Start of Exercise input
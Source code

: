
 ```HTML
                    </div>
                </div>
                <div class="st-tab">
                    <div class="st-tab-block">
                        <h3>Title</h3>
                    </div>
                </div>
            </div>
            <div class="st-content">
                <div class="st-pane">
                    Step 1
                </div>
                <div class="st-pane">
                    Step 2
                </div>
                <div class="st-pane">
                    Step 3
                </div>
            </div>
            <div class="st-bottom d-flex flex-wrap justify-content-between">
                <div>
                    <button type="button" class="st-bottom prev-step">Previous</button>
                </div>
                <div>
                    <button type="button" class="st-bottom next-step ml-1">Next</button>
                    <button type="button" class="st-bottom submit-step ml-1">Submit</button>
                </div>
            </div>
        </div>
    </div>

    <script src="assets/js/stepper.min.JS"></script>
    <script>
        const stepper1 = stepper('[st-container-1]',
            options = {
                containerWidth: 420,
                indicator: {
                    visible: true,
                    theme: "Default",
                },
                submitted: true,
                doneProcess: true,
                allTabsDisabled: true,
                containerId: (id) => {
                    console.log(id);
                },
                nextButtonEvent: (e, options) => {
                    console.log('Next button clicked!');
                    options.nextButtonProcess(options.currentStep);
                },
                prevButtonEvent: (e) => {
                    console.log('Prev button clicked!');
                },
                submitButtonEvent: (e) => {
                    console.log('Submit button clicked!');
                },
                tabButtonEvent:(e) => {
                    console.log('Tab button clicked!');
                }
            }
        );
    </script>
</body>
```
End of Exercise input
Start of Exercise input
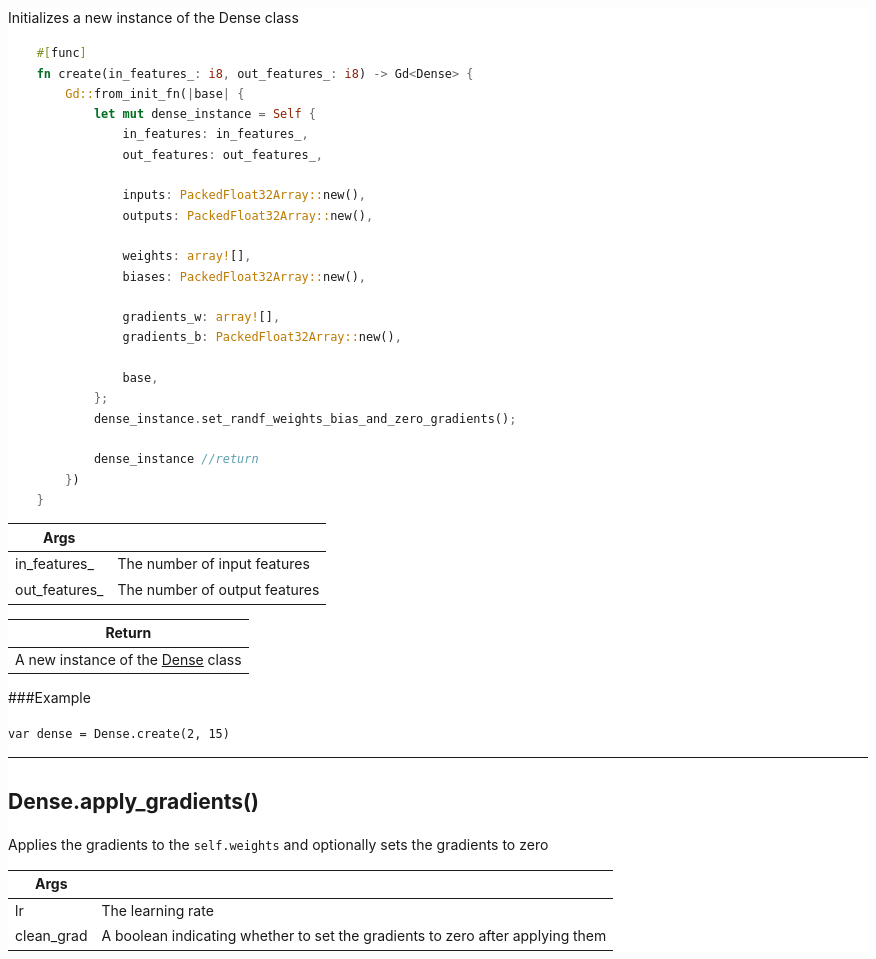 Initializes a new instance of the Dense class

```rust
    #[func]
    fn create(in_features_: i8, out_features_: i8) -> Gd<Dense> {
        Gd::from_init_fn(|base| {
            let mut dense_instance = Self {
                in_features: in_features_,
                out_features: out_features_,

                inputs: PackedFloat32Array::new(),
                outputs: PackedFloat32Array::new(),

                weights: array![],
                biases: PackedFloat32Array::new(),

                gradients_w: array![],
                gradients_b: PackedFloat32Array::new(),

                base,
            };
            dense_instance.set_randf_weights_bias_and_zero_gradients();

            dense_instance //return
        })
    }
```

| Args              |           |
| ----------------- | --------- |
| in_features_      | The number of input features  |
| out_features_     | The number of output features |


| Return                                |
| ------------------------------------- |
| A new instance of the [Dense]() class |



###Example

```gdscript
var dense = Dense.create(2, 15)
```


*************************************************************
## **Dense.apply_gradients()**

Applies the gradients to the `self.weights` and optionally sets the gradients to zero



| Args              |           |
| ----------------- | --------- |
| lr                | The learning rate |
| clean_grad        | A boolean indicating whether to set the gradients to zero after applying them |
End of Exercise input
Work item →
Spot every line in the entries that includes the word "create", and copy each one out.

Expected output →
    fn create(in_features_: i8, out_features_: i8) -> Gd<Dense> {
var dense = Dense.create(2, 15)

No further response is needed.